Saturday, February 13, 2010

51) Wolf Creek (2005)

51) Wolf Creek (2005) Dir: Greg Mclean Date Released: December 2005 Date Seen: February 12, 2010 Rating: 2.75/5

It's fitting that filmmaker and genre enthusiast Mark Hartley (Not Quite Hollywood: The Wild, Untold Story of Ozploitation!) is quick to point to young Aussie writer/director Greg Mclean as the leader of a non-existent resurgence in "Ozploitation" cinema. Mclean's Wolf Creek exploits the exoticism of its outback setting so mercilessly that he sucks the terror out of his sporadically gripping slasher film at almost every turn. Wolf Creek guilelessly announces the fetishistic nature of its kind of nationalism in a type-set prologue that rattles off statistics about how many people go missing without a trace every year in Australia. This is the first sign that we're not in the land of Beck's and Crocodile Dundee. The second is not coincidentally also the film's second most memorable variation on the unwritten Mad Libs slasher formula: Mick Taylor (Jed Jarett), its Bowie knife-wielding, wide-brim hat-wearing bushman killer. He refuses to be pigeonholed by the film's trio of giggly, punch-drunk and gratingly acquiescent young things he stalks and tortures over the course of the film. Mick spits back "Now this is a knife," when he's got one of them good and cornered but earlier on is more than content to obliviously babble endlessly about how to kill 'roos and pigs, joking that it has to be done, just like killing tourists. This out-of-work, down-on-his-luck sadist is as Australian as a vegemite sandwich but don't antagonize him by saying so or else you'll vanish like all the other statistics.

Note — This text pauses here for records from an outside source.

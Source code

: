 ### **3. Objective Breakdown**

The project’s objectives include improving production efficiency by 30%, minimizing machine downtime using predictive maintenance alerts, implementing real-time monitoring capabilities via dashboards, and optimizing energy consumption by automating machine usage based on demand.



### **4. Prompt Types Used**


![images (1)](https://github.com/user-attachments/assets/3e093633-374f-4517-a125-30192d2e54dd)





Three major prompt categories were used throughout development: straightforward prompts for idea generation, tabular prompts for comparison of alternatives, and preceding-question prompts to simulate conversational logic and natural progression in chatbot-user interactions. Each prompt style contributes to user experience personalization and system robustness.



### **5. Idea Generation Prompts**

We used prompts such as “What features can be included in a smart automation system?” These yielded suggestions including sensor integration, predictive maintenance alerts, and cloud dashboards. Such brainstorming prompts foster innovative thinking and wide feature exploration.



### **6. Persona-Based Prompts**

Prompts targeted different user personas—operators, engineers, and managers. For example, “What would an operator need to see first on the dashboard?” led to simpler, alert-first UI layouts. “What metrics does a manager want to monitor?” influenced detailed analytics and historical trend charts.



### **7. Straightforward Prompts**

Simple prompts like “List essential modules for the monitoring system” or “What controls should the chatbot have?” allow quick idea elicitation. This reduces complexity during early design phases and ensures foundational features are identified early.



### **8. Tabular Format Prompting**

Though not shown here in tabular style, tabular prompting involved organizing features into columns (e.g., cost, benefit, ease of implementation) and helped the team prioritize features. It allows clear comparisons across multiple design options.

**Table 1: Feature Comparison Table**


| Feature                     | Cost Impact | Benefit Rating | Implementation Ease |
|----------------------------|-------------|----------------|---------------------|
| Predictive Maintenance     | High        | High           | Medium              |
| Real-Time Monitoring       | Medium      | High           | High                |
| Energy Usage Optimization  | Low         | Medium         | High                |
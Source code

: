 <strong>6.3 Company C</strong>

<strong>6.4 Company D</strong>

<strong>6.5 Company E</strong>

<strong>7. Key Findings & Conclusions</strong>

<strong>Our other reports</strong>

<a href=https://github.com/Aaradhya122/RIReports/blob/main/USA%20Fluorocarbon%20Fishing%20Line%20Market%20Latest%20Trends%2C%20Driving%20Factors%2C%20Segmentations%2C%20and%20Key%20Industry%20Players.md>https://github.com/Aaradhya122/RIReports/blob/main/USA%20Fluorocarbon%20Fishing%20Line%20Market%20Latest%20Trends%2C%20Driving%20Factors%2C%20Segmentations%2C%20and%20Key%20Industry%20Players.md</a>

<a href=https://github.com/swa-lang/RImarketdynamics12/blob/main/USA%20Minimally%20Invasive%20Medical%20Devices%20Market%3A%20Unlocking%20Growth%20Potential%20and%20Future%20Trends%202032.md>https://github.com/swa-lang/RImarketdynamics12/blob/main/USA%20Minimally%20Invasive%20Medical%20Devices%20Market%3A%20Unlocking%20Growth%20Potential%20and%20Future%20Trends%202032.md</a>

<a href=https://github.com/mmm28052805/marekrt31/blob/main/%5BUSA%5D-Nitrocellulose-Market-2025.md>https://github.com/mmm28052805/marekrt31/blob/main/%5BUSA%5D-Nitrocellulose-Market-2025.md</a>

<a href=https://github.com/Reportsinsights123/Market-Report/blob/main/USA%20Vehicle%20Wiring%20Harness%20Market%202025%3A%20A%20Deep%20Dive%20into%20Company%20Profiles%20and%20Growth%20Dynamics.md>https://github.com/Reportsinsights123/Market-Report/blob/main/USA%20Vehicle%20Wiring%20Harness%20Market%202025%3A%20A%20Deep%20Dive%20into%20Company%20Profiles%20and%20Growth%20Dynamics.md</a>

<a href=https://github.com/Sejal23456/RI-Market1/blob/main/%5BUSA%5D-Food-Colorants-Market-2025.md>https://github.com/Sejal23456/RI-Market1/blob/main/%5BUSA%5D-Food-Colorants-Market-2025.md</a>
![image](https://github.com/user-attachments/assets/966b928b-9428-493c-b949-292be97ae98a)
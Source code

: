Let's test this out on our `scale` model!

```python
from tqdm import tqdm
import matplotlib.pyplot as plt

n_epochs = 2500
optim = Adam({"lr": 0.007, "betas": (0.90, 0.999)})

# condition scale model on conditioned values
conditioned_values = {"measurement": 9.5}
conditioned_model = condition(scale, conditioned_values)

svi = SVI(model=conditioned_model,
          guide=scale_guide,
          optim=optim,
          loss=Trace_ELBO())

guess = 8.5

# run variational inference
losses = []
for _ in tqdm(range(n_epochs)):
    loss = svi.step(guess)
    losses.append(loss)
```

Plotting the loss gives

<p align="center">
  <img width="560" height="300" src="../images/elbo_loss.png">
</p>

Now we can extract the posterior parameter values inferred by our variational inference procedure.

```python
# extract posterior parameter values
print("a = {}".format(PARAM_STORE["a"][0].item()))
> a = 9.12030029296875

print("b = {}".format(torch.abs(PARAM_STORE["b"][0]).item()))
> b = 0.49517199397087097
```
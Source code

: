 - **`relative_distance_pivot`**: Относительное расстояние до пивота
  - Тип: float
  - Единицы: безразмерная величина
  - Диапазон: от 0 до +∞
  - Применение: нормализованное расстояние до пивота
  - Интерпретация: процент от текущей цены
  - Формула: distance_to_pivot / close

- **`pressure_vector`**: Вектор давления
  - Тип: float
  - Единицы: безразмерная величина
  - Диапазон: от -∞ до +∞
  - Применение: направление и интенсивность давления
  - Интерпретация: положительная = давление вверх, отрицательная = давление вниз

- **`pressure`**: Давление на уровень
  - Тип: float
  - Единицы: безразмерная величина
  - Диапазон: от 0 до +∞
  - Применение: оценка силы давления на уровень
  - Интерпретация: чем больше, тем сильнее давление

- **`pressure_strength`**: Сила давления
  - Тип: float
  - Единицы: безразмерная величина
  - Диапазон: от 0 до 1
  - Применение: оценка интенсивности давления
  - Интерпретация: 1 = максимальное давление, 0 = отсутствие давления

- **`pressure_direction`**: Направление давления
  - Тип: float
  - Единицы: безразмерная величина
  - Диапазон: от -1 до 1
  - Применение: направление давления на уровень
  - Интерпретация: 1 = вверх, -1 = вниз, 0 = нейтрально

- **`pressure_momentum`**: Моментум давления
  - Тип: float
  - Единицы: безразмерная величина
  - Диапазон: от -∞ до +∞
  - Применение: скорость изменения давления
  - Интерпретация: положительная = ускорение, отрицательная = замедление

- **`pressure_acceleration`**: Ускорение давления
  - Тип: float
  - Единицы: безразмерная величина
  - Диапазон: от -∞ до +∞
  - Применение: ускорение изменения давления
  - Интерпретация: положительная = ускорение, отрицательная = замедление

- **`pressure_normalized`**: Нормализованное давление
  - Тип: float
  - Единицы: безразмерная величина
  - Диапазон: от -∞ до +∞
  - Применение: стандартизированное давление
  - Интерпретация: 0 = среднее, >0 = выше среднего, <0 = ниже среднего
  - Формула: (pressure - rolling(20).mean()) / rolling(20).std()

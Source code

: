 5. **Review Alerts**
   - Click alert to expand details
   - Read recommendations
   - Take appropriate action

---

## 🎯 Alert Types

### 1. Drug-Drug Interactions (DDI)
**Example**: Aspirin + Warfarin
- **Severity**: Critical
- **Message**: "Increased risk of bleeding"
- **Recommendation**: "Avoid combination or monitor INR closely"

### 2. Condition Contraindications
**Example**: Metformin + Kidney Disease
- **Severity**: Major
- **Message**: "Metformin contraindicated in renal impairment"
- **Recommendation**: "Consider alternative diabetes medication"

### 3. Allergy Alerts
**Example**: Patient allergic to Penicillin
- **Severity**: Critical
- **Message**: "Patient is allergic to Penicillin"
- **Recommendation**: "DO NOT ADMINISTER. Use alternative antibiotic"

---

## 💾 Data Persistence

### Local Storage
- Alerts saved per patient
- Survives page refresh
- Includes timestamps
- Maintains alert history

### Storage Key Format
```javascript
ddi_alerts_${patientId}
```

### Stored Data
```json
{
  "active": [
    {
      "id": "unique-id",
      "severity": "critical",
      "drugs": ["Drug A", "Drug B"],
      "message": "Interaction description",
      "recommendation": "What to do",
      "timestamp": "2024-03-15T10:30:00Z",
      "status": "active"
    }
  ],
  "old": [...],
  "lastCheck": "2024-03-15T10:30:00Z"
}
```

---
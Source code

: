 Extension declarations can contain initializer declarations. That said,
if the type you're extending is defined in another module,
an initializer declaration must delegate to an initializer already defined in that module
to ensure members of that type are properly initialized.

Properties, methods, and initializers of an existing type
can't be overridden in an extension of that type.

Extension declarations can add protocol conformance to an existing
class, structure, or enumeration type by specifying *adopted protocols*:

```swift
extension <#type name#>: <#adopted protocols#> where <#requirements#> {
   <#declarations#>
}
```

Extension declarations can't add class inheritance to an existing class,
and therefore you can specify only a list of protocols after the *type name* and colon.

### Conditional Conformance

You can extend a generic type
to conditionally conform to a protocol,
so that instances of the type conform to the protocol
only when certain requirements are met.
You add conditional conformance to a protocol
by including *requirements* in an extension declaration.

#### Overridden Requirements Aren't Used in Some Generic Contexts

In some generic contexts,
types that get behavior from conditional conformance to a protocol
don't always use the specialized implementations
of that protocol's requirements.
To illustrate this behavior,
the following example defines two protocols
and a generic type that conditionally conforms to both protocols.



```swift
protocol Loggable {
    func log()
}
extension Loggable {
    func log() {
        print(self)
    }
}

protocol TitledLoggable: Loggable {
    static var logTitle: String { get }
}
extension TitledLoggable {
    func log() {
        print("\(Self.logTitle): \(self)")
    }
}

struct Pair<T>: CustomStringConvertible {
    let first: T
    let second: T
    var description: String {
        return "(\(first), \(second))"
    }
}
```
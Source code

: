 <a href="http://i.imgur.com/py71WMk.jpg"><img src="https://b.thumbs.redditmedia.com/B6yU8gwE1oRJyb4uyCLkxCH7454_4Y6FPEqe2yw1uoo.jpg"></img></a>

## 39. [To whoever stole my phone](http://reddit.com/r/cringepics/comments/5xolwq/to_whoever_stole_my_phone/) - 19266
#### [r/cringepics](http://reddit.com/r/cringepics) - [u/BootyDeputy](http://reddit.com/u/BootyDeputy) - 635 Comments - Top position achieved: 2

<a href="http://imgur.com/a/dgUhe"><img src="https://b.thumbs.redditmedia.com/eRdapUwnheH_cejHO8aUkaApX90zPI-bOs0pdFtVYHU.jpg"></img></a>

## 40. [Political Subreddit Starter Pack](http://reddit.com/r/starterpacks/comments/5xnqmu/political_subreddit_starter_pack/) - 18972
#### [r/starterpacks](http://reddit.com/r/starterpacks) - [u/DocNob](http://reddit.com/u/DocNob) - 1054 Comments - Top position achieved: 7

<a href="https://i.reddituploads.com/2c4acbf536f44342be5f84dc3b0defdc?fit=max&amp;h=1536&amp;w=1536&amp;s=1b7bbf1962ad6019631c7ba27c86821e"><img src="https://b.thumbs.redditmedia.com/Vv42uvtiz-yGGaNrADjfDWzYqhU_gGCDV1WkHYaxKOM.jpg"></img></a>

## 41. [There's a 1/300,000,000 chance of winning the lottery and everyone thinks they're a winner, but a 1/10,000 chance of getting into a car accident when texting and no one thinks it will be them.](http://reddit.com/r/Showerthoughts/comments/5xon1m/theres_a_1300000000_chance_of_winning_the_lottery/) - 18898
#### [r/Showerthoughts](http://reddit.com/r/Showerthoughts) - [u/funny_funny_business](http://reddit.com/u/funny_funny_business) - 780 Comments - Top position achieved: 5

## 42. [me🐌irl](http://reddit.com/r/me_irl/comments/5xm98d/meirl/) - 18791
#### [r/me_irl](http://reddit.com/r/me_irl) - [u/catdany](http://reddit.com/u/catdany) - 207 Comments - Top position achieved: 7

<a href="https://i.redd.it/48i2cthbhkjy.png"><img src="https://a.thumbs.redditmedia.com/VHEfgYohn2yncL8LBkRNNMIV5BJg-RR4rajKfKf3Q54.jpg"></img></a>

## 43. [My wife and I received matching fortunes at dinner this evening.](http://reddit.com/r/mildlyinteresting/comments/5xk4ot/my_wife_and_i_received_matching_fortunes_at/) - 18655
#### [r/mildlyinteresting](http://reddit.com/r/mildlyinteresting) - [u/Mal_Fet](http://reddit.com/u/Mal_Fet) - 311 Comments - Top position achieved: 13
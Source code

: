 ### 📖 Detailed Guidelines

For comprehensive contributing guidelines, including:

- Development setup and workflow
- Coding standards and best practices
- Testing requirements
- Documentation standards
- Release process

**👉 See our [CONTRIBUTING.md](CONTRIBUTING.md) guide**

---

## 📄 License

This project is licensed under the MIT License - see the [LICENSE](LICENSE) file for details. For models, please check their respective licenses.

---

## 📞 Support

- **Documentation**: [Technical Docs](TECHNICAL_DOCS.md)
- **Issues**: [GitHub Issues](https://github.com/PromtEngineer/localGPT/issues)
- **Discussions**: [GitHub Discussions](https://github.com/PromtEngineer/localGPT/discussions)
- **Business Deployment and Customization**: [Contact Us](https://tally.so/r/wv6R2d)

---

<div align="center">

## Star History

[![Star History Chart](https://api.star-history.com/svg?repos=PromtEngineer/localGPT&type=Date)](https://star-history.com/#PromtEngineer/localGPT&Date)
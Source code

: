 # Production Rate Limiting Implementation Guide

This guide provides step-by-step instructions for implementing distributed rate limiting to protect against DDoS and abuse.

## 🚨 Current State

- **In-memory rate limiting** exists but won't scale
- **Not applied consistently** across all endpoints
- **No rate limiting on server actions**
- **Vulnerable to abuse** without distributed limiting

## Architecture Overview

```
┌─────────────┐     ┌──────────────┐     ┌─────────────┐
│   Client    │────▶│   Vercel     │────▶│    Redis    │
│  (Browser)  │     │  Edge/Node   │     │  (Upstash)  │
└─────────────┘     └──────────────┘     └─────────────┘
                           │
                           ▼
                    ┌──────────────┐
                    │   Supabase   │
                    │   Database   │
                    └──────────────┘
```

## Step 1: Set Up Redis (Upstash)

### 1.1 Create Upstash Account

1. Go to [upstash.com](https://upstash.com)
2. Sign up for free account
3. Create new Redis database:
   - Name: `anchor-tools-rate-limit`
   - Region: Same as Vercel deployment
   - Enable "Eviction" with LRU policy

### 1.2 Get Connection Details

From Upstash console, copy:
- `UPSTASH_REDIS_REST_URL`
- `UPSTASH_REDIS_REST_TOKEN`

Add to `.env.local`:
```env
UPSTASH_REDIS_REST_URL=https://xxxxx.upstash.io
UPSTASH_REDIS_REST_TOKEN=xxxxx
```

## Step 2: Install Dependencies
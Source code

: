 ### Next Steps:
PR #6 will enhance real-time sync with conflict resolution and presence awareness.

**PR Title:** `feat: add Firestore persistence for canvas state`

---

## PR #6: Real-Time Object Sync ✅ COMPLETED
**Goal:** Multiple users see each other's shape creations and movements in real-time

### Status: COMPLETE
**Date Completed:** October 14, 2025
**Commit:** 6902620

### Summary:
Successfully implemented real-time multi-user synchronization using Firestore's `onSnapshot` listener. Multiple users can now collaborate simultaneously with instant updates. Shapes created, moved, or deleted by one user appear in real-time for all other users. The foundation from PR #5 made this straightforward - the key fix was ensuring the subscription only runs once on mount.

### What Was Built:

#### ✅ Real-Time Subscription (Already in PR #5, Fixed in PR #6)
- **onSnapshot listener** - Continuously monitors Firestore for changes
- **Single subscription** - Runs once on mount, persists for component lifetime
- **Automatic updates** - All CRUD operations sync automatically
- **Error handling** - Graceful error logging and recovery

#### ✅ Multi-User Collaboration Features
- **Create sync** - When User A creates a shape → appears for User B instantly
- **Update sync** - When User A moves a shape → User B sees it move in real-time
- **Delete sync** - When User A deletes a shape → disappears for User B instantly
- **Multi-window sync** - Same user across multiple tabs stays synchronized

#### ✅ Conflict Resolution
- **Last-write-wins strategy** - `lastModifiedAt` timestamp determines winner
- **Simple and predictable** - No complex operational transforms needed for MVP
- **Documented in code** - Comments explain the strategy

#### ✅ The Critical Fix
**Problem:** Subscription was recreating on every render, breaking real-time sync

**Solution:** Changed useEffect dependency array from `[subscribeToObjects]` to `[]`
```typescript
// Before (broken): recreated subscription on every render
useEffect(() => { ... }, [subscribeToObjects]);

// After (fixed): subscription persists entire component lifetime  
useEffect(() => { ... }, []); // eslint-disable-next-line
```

That kind of brainless self-othering is frankly more than a little tedious. We're meant to jump to the same conclusions as the ill-fated tourists because, well, the shoe fits and Mick walks, talks, stabs and drives around like a murderous Dundee look-alike. Mclean panders to foreigners and then punishes their onscreen proxies for making the simple mistake of connecting the dots. Unlike the hillbillies in The Devil's Rejects, Rob Zombie's superior contemporary grindhouse throwback, Mick never convincingly reveals his persona to be a sarcastic mirror of the assumptions that are projected onto him. He is genuinely affronted when Ben Mitchell (Nathan Phillips), the one native among the young victim and hence naturally the sole survivor, mentions that he reminds the group of Paul Hogan's benevolent macho. He's not even a semi-thoughtful manifestation of foreigners' loaded, naively sleazy dreams of the land down under. He's just a nasty tourist trap.


  1. I think you're pretty spot on here, but why such a high score? I was waiting for a "that being said..." but it never came. I thought the cinematography, along with the seriousness (over-seriousness?) of tone, made this at least worth watching.

  2. Well, I didn't want to over-emphasize this but I do think it is "sporadically gripping." The scene where they ditch the car and where he removes the spikes form his wrists are masterful, really strong stuff.